--- EXERCISE DETAILS ---
Report each line below that carries the word "READY".

--- INPUT DATA ---

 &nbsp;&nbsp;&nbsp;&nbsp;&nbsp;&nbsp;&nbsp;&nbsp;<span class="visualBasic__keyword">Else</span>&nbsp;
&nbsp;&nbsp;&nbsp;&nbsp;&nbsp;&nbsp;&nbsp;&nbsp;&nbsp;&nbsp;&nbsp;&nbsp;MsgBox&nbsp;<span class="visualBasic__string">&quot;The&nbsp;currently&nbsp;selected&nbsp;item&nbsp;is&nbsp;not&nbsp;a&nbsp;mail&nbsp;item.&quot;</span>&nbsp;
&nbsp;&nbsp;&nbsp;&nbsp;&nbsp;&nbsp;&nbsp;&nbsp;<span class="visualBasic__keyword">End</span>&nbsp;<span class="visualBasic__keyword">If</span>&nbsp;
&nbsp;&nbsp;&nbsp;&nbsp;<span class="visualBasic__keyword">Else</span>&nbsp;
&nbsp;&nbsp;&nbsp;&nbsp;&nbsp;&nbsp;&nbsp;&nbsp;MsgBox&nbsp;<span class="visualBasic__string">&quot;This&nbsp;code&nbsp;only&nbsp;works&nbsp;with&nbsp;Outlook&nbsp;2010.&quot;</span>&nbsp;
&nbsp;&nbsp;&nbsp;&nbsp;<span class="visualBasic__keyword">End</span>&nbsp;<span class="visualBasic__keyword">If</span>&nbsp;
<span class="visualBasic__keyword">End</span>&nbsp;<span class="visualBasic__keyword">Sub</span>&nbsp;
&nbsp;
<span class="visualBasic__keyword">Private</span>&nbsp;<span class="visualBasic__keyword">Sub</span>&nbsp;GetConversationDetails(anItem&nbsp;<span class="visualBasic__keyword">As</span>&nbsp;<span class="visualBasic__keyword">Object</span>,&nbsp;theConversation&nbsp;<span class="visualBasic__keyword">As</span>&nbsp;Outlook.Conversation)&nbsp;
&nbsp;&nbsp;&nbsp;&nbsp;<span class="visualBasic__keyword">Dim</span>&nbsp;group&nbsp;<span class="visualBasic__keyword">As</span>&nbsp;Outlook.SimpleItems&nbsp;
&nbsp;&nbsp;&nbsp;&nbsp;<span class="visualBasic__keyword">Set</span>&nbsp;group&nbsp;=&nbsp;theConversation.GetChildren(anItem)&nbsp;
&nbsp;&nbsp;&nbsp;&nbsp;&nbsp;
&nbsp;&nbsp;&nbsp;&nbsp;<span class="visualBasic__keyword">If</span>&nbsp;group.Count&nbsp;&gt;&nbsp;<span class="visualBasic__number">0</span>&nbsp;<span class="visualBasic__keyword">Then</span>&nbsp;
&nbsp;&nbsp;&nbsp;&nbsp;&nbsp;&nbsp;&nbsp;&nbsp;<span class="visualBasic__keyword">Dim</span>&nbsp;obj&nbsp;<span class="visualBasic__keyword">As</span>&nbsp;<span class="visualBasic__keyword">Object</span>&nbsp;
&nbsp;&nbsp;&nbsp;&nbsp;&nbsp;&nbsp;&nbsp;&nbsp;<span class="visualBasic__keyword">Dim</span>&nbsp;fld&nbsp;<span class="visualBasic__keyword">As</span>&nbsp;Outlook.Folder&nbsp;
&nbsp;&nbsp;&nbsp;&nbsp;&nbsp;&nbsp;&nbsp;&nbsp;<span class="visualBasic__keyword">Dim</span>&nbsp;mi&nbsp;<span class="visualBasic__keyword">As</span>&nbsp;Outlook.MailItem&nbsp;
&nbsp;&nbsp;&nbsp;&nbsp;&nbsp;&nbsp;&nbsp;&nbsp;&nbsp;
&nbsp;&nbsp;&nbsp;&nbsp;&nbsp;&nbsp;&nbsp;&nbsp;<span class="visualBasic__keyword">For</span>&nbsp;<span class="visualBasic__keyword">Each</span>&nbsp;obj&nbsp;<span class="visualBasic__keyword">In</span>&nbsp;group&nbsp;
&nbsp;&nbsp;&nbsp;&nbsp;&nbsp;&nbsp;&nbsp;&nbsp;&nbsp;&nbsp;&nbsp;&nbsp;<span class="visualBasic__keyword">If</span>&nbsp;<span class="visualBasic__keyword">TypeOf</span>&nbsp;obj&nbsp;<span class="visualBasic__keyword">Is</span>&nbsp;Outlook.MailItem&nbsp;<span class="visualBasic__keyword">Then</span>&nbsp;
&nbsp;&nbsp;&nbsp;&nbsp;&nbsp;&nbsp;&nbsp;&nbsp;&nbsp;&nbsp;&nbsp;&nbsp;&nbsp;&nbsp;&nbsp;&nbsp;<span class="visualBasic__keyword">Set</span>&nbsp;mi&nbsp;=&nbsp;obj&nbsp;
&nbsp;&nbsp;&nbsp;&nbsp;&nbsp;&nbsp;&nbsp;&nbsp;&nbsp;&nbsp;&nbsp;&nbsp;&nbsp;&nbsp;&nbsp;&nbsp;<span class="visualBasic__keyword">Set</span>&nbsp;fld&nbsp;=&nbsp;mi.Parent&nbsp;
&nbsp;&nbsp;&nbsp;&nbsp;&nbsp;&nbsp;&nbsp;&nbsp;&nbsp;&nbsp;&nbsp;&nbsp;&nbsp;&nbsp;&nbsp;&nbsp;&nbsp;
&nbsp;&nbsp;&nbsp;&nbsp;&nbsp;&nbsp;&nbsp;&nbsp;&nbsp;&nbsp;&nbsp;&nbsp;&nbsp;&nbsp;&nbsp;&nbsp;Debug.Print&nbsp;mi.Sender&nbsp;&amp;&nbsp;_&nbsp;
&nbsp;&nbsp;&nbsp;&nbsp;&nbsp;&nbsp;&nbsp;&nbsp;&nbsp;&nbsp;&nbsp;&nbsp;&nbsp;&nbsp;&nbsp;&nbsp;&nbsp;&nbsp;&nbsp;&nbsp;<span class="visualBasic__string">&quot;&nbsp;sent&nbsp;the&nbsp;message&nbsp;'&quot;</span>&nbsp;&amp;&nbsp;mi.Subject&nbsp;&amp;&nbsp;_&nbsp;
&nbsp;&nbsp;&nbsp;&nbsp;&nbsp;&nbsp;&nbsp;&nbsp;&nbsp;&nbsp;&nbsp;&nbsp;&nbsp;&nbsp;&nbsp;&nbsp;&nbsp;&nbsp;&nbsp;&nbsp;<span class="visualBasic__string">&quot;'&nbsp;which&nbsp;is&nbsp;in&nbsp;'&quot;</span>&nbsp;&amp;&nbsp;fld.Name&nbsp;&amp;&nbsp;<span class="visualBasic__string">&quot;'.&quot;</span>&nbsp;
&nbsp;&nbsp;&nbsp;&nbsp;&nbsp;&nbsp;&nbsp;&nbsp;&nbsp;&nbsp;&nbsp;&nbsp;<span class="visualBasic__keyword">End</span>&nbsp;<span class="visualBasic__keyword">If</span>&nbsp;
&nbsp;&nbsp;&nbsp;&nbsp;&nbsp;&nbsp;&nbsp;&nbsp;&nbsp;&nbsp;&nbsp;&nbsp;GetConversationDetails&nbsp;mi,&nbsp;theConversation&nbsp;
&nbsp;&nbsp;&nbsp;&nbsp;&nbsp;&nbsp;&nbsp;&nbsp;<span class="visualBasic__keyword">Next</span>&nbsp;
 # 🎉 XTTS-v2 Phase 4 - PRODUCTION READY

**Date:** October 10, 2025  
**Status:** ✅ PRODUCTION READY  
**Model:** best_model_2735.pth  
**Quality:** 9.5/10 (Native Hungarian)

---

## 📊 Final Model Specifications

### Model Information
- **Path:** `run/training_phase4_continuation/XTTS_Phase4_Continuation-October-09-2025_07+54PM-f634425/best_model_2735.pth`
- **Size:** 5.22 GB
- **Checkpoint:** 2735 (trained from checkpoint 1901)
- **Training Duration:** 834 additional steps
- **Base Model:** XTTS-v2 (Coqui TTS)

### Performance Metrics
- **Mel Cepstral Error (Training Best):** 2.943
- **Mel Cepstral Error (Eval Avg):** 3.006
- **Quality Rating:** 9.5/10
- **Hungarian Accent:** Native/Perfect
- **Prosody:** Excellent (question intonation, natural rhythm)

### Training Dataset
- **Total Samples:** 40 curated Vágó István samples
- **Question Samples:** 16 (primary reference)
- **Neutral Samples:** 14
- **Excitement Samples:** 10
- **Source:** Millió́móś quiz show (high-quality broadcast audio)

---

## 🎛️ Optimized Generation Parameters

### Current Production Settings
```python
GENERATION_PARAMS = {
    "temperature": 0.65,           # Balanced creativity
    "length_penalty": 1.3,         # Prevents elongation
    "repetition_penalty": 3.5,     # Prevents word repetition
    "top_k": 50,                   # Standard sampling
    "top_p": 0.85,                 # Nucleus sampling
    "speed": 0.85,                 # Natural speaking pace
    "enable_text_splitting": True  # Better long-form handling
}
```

--- REPLY TO THE EXERCISE ---
 # 🎉 XTTS-v2 Phase 4 - PRODUCTION READY
**Status:** ✅ PRODUCTION READY  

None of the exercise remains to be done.